Helen Macdonald is a writer, poet, illustrator and naturalist, and an affiliated research scholar at the Department of History and Philosophy of Science at the University of Cambridge. She is the author of the award-winning H Is for Hawk, as well as a cultural history of falcons, titled Falcon, and three collections of poetry, including Shaler's Fish. Macdonald was a Research Fellow at Jesus College, Cambridge, has worked as a professional falconer, and has assisted with the management of raptor research and conservation projects across Eurasia. She now writes for the New York Times Magazine, and her latest book is Vesper Flights (Grove, August 26, 2020).

On your nightstand now:

There's always a huge pile; more than once I've been woken by it toppling onto me. Right now, among others, there's an advance reader's copy of Eley Williams's novel The Liar's Dictionary; Ted Chiang's Exhalation: Stories; Colson Whitehead's Nickel Boys; Omar Sakr's poetry collection The Lost Arabs;an ancient paperback of Josephine Tey's Brat Farrar; Gregg Mitman's Reel Nature; and Anna Lowenhaupt Tsing's The Mushroom at the End of the World

Favorite book when you were a child:

I was a solitary, nature-obsessed child, and adored Brendon Chase by Denys Watkins Pitchford, who wrote under the pen name BB. It's a children's novel from 1944, the story of some posh schoolboys who run away from home to live in a forest, and I desperately wanted to be one of them, despite being not posh, not a schoolboy and having a happy life at home.

Your top five authors:

This is the hardest question. In fact, an impossible question, and I don't think I can answer it. Apart from Shakespeare, because Shakespeare. But perhaps I can answer it this way: some writers have a very peculiar effect on me: after reading them I always want to sit down and start writing. Among them are W.G. Sebald, Henry Green, Tommy Pico, Phil Klay, Jeff VanderMeer, Marilynne Robinson.

Book you've faked reading:

I've pretended to read a lot more Dickens than I actually have. A lot.

Book you're an evangelist for:

Elena Passarello's Animals Strike Curious Poses. I think it might be the best book on animals I've ever read. I'm constantly giving it to people.

Book you've bought for the cover:

It's a modern paperback edition of Rex Warner's The Aerodrome, published by Vintage UK. The novel is a fable about the rise of English fascism, so disturbingly relevant to our historical moment. This edition has a rendition of an aircraft propeller on the cover, and the book comes with a striped plastic insert sheet that sets up interference patterns if you move it over the cover image--it makes the propeller move and rotate. It's magical.

Book you hid from your parents:

I didn't hide any books from them. But I don't think I owned any that would have disturbed them.

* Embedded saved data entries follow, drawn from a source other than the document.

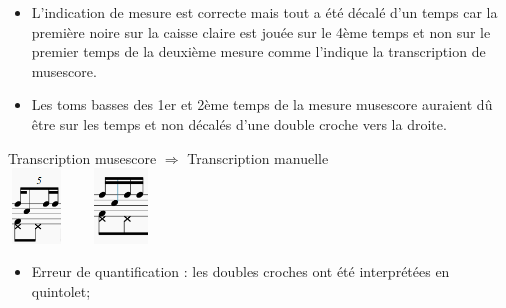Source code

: \begin{itemize}
	\item L’indication de mesure est correcte mais tout a été décalé d’un temps car la première noire sur la caisse claire est jouée sur le 4ème temps et non sur le premier temps de la deuxième mesure comme l’indique la transcription de musescore.
	\item Les toms basses des 1er et 2ème temps de la mesure musescore auraient dû être sur les temps et non décalés d’une double croche vers la droite.\\
\end{itemize}
Transcription musescore $\Rightarrow$ Transcription manuelle\\
\includegraphics[height=20mm, width=15mm]{z_images/4_experimentations/1_analyse_midi_audio/0_drummer1_session3/4_musescore.png}\ \ \ \ 
\includegraphics[height=20mm, width=15mm]{z_images/4_experimentations/1_analyse_midi_audio/0_drummer1_session3/5_manuelle.png}\\
\begin{itemize}
	\item Erreur de quantification : les doubles croches ont été interprétées en quintolet;\\
\end{itemize}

Like most of my teenage friends, I used to search out literary erotica at other people's houses while on babysitting duties. I have friends my age from Australia and America who did this too: it was clearly an international phenomenon in the 1980s.

Book that changed your life:

Lunch Poems by Frank O'Hara started me writing poetry. William Gibson's Neuromancer turned me into a teenage sci-fi nerd as well as a nature nerd. David Matless's monograph Landscape and Englishness changed my thinking about the ways in which culture, history and nature coincide. And of course, T.H. White's Sword in the Stone, which I read very young, started me on the path that ended with writing H Is for Hawk. 

Favorite line from a book:

I have lots of favorite lines, but only one that I've had by heart ever since first reading it. It's the opening of Red Harvest by Dashiell Hammett: I first heard Personville called Poisonville by a red-headed mucker named Hickey Dewey in the Big Ship in Butte. He also called a shirt a shoit. Yes, I read a lot of hard-boiled fiction at university when I should have been reading 16th-century poetry.

Five books you'll never part with:

R.F. Langley, Collected Poems
Frank O'Hara, The Collected Works of Frank O'Hara
Elena Passarello, Animals Strike Curious Poses
John le Carré, Tinker Tailor Soldier Spy
Lars Svensson, Killian Mullarney and Dan Zetterström, Collins Bird Guide

Book you most want to read again for the first time:

Douglas Coupland's Generation X: Tales for an Accelerated Culture blew me away when it came out in 1991. Reading it with all the self-absorption of youth, it felt, back then, as if it had been written just for me. But perhaps I don't want to read it again for the first time, so many years later, the world the way it is. It'd be hellishly poignant and I'd probably burst into tears.